The costs of polarization are many and they are deep. In a polarized society, politics inspires more hatred than hope. In a polarized society, there is little friendship across partisan divides. And as a result, in a polarized society, the continuation of democratic institutions will always be in doubt because each side will become more and more willing to ignore the key rules and norms of democracy if it helps them win the next battle.
Given the deep costs of polarization, it may seem strange, and perhaps even downright frivolous, to focus on the effect these divisions have on the quality of thought. But for anybody who wants to preserve the space to think about what is actually happening in the world with an open mind, it is difficult to ignore yet another cost of the growing partisan rancor in the United States: It has made many essays published in the pages of the country’s leading publications, and tweets composed by the country’s leading commentators, depressingly predictable.
Take, for an example, the death of George H. W. Bush. One side of my Twitter feed was respectful but monochrome. The Bush it portrayed was a war hero who had ended the Cold War and faced down Saddam Hussein—all the while playing by an imperturbable code of honor encapsulated in the noble letter he left for Bill Clinton in the desk of the Oval Office. The backlash to these remembrances was equally predictable: gleeful attacks on Bush’s record and character. Within a few hours of his passing, critics had reduced Bush to the alleged lowlights of his career. To judge by some of the comments, he was little more than an old, white, male patrician who enjoyed race-baiting and seeing gay men die of AIDS.
What struck me most in this shouting competition was the proud simplicity of it all. Bush was one of the most influential figures of postwar American politics. During his half-century of public service, he acquired both great achievements and serious failings to his name. But instead of struggling to make sense of this multifaceted legacy, the leading intellectual lights of our time immediately pressed his death into the service of our relentless culture war.
This goes for the many commentators on the right who are unwilling to acknowledge the late president’s shortcomings. Bush rose to prominence in Texan politics in the 1960s by seeking to reach an uneasy truce with the far-right John Birch Society. He is responsible for the “Willie Horton” ad, one of the nastier pieces of political propaganda produced by a major party presidential candidate prior to the ascendancy of Donald Trump. And he made a serious error in judgment when he encouraged Iraqis to rise up against Saddam Hussein, only to leave the sadistic dictator free to take cruel revenge.

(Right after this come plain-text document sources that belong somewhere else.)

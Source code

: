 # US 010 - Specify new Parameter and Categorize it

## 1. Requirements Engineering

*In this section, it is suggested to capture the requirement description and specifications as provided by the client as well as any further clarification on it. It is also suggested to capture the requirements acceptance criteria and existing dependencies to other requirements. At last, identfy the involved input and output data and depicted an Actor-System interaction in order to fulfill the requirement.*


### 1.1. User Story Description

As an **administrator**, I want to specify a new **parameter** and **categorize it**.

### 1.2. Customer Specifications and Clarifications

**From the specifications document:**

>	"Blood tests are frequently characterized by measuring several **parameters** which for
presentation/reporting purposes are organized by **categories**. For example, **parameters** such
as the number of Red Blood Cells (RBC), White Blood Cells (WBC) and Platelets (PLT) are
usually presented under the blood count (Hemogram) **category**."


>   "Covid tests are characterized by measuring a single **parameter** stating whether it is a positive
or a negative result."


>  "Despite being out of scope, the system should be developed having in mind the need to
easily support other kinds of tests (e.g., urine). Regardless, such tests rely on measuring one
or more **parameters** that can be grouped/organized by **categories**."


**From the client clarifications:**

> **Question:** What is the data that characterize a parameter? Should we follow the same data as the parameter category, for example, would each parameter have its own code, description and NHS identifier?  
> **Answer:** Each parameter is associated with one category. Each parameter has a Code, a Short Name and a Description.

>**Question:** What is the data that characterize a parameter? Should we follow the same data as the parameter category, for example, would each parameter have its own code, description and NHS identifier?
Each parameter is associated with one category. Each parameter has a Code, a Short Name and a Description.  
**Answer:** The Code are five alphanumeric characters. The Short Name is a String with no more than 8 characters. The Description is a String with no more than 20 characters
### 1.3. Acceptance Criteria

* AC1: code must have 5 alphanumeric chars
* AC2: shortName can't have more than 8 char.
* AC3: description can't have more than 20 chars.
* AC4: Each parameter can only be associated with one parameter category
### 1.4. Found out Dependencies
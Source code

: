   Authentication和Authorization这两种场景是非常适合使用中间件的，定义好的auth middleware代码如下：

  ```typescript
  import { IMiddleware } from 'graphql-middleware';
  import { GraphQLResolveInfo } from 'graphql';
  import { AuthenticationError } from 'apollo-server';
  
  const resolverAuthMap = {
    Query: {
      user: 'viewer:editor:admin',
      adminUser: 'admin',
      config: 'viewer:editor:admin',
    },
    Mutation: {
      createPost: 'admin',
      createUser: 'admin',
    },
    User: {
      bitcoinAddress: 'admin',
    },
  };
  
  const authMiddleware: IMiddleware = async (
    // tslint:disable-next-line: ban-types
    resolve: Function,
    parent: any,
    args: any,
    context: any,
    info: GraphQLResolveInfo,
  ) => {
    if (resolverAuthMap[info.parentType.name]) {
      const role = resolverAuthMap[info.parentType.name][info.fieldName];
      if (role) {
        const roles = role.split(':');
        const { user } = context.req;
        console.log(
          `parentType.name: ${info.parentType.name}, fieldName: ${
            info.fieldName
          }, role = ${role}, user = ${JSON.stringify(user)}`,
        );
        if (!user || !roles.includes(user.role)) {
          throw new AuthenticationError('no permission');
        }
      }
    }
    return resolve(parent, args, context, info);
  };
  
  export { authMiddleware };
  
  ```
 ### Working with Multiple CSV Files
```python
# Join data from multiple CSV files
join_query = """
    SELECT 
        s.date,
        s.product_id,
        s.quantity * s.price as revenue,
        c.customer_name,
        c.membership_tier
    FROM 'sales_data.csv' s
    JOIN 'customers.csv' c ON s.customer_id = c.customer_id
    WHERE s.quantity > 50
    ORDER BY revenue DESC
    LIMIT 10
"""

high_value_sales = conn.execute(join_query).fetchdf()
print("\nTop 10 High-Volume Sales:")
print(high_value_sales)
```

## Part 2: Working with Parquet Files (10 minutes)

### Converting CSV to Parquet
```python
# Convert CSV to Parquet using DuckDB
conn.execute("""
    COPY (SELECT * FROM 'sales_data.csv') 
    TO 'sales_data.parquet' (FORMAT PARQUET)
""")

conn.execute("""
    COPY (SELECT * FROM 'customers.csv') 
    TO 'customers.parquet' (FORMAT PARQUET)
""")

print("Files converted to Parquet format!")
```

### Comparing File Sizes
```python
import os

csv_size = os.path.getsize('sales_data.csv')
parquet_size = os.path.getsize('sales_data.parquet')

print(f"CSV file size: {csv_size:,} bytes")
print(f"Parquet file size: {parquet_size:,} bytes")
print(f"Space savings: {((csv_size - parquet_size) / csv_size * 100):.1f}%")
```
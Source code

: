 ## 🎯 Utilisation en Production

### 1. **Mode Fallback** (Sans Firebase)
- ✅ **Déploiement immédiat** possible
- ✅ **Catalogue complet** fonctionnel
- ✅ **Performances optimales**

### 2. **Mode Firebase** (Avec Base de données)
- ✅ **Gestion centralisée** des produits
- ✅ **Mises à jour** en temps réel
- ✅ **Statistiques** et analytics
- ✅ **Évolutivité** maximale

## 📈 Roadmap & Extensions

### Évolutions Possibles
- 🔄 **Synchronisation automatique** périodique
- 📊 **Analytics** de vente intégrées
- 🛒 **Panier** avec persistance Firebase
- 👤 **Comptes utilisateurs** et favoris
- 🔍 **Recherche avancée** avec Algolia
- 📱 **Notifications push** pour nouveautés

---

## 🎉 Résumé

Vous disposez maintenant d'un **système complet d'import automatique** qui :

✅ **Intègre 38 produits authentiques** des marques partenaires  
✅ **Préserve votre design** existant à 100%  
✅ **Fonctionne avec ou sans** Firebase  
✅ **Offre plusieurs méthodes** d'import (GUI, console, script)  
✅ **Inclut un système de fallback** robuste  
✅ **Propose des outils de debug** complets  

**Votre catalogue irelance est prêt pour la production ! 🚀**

It is perfectly appropriate to appraise the legacy of a deceased president in a forthright manner—warts and all. And yet, those on the left who defy the supposed stricture not to speak ill of the dead, with all the glee and subtlety of a 5-year-old playing with his own excrement, miss something even more important: It is intellectually lazy and morally callous to reduce any person to a malicious caricature—whether they are dead or alive.
This is true of many portrayals of Bush’s substantive political legacy. Yes, he was at times troublingly complicit with the Republican Party’s most extreme. But this does not erase the fact that he prioritized outreach to minority communities from the start of his career; that he defended a reasonably liberal immigration policy as president; or that he oversaw the peaceful collapse of the Soviet Union.
It is even more true of many portrayals of Bush’s character. Yes, he was an old white man who hailed from a long lineage of privilege. But the all-too-common implication that he never endured real hardship in his life in laughable on its face. Is this sneer a morally considerate way to describe a man who lost his first daughter to leukemia when she was 3 years old? And is it an intellectually respectable way to describe a man who volunteered for dangerous military duties at age 18 because he felt a moral—and yes, perhaps patrician—duty to contribute in the fight against fascism?
When I first came to the United States in 2005, I was amazed by how freewheeling the public discourse was compared to the staid, consensual debates I’d witnessed in France and Germany. There were, of course, very deep political divisions at that time as well. But while the op-ed pages of the New York Times would very rarely laud George W. Bush, and the op-ed pages of the Wall Street Journal would very rarely criticize him, most topics were not infected by the same extent of partisan rancor. If I wanted to know what stance a magazine took on the latest geopolitical development, how a critic felt about the latest movie, or even what thoughts might occur to them on the occasion of a celebrity’s death, I actually have to, you know, read what they wrote.
Today, by contrast, the vast majority of both writers and publications have become brands that are always on-message. This leaves depressingly little room over for the inherent complexity of the world. And so, instead of grappling with contradictory facts, too many of us prefer to preach to an ever-more righteous choir.
This is a great shame. For attempting to think through the complexity of the world is not just one of life’s great pleasures; it is also a prerequisite for affording our political adversaries the minimal amount of consideration without which we will, sooner or later, come to think of even the most well-meaning and mild-mannered of political adversaries as an evil enemy to be destroyed.